CancerNetwork’s look at AI in oncology emphasizes an important inflection point: the technology is no longer just being tested on images and datasets, but is beginning to reshape trials, staffing models, and clinical workflows. That makes this less a story about algorithms and more one about operational change in cancer care.

The next phase of AI in oncology will not be defined only by better models. It will be defined by whether cancer programs can redesign the surrounding processes of care. CancerNetwork’s focus on trials, workflows, and outcomes is notable because it moves the conversation beyond single-use diagnostic tools and toward system-level impact.

Clinical trials are an especially important frontier. AI can help identify eligible patients, surface underrepresented populations, and make protocol matching more efficient, potentially reducing one of oncology’s biggest logistical bottlenecks. If that capability becomes reliable, it could improve both enrollment economics and the external validity of cancer research.

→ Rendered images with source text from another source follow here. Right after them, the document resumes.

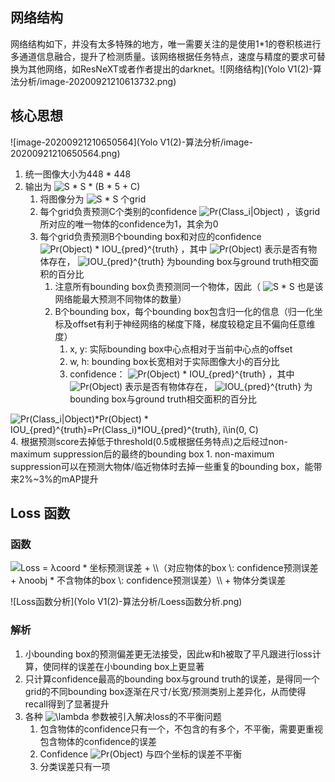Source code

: ## 网络结构

网络结构如下，并没有太多特殊的地方，唯一需要关注的是使用1*1的卷积核进行多通道信息融合，提升了检测质量。该网络根据任务特点，速度与精度的要求可替换为其他网络，如ResNeXT或者作者提出的darknet。![网络结构](Yolo V1(2)-算法分析/image-20200921210613732.png)

## 核心思想

![image-20200921210650564](Yolo V1(2)-算法分析/image-20200921210650564.png)

1. 统一图像大小为448 * 448
2. 输出为  <img src="https://www.zhihu.com/equation?tex=S * S * (B * 5 + C)" alt="S * S * (B * 5 + C)" class="ee_img tr_noresize" eeimg="1"> 
   1. 将图像分为  <img src="https://www.zhihu.com/equation?tex=S * S" alt="S * S" class="ee_img tr_noresize" eeimg="1">  个grid 
   2. 每个grid负责预测C个类别的confidence  <img src="https://www.zhihu.com/equation?tex=Pr(Class_i|Object)" alt="Pr(Class_i|Object)" class="ee_img tr_noresize" eeimg="1"> ，该grid所对应的唯一物体的confidence为1，其余为0
   3. 每个grid负责预测B个bounding box和对应的confidence   <img src="https://www.zhihu.com/equation?tex=Pr(Object) * IOU_{pred}^{truth}" alt="Pr(Object) * IOU_{pred}^{truth}" class="ee_img tr_noresize" eeimg="1"> ，其中 <img src="https://www.zhihu.com/equation?tex=Pr(Object)" alt="Pr(Object)" class="ee_img tr_noresize" eeimg="1"> 表示是否有物体存在， <img src="https://www.zhihu.com/equation?tex=IOU_{pred}^{truth}" alt="IOU_{pred}^{truth}" class="ee_img tr_noresize" eeimg="1">  为bounding box与ground truth相交面积的百分比
      1. 注意所有bounding box负责预测同一个物体，因此（  <img src="https://www.zhihu.com/equation?tex=S * S" alt="S * S" class="ee_img tr_noresize" eeimg="1">  也是该网络能最大预测不同物体的数量）
      2. B个bounding box，每个bounding box包含归一化的信息（归一化坐标及offset有利于神经网络的梯度下降，梯度较稳定且不偏向任意维度）
         1. x, y: 实际bounding box中心点相对于当前中心点的offset
         2. w, h: bounding box长宽相对于实际图像大小的百分比
         3. confidence： <img src="https://www.zhihu.com/equation?tex=Pr(Object) * IOU_{pred}^{truth}" alt="Pr(Object) * IOU_{pred}^{truth}" class="ee_img tr_noresize" eeimg="1"> ，其中 <img src="https://www.zhihu.com/equation?tex=Pr(Object)" alt="Pr(Object)" class="ee_img tr_noresize" eeimg="1"> 表示是否有物体存在， <img src="https://www.zhihu.com/equation?tex=IOU_{pred}^{truth}" alt="IOU_{pred}^{truth}" class="ee_img tr_noresize" eeimg="1">  为bounding box与ground truth相交面积的百分比

<img src="https://www.zhihu.com/equation?tex=Pr(Class_i|Object)*Pr(Object) * IOU_{pred}^{truth}=Pr(Class_i)*IOU_{pred}^{truth}, i\in(0, C)" alt="Pr(Class_i|Object)*Pr(Object) * IOU_{pred}^{truth}=Pr(Class_i)*IOU_{pred}^{truth}, i\in(0, C)" class="ee_img tr_noresize" eeimg="1">
4. 根据预测score去掉低于threshold(0.5或根据任务特点)之后经过non-maximum suppression后的最终的bounding box
   1. non-maximum suppression可以在预测大物体/临近物体时去掉一些重复的bounding box，能带来2%~3%的mAP提升

## Loss 函数

### 函数


<img src="https://www.zhihu.com/equation?tex=Loss = λcoord * 坐标预测误差 + \\（对应物体的box \: confidence预测误差  + λnoobj * 不含物体的box \: confidence预测误差）\\ + 物体分类误差" alt="Loss = λcoord * 坐标预测误差 + \\（对应物体的box \: confidence预测误差  + λnoobj * 不含物体的box \: confidence预测误差）\\ + 物体分类误差" class="ee_img tr_noresize" eeimg="1">

![Loss函数分析](Yolo V1(2)-算法分析/Loess函数分析.png)

### 解析

1. 小bounding box的预测偏差更无法接受，因此w和h被取了平凡跟进行loss计算，使同样的误差在小bounding box上更显著
2. 只计算confidence最高的bounding box与ground truth的误差，是得同一个grid的不同bounding box逐渐在尺寸/长宽/预测类别上差异化，从而使得recall得到了显著提升
3. 各种 <img src="https://www.zhihu.com/equation?tex=\lambda" alt="\lambda" class="ee_img tr_noresize" eeimg="1"> 参数被引入解决loss的不平衡问题
   1. 包含物体的confidence只有一个，不包含的有多个，不平衡，需要更重视包含物体的confidence的误差
   2. Confidence  <img src="https://www.zhihu.com/equation?tex=Pr(Object)" alt="Pr(Object)" class="ee_img tr_noresize" eeimg="1">  与四个坐标的误差不平衡
   3. 分类误差只有一项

Inside care delivery, workflow implications may be even more immediate. Oncology generates a constant stream of pathology, imaging, genomics, notes, and longitudinal treatment data. AI’s practical value may come from compressing this information burden into more actionable summaries for clinicians, while also helping standardize handoffs across multidisciplinary teams. That would make AI less of a standalone "diagnostic" and more of a coordination layer.

The strategic takeaway is that oncology AI’s success will increasingly be judged by throughput, timeliness, and consistency rather than raw benchmark performance. Institutions that understand AI as a workflow technology, not just a prediction engine, are more likely to see durable returns.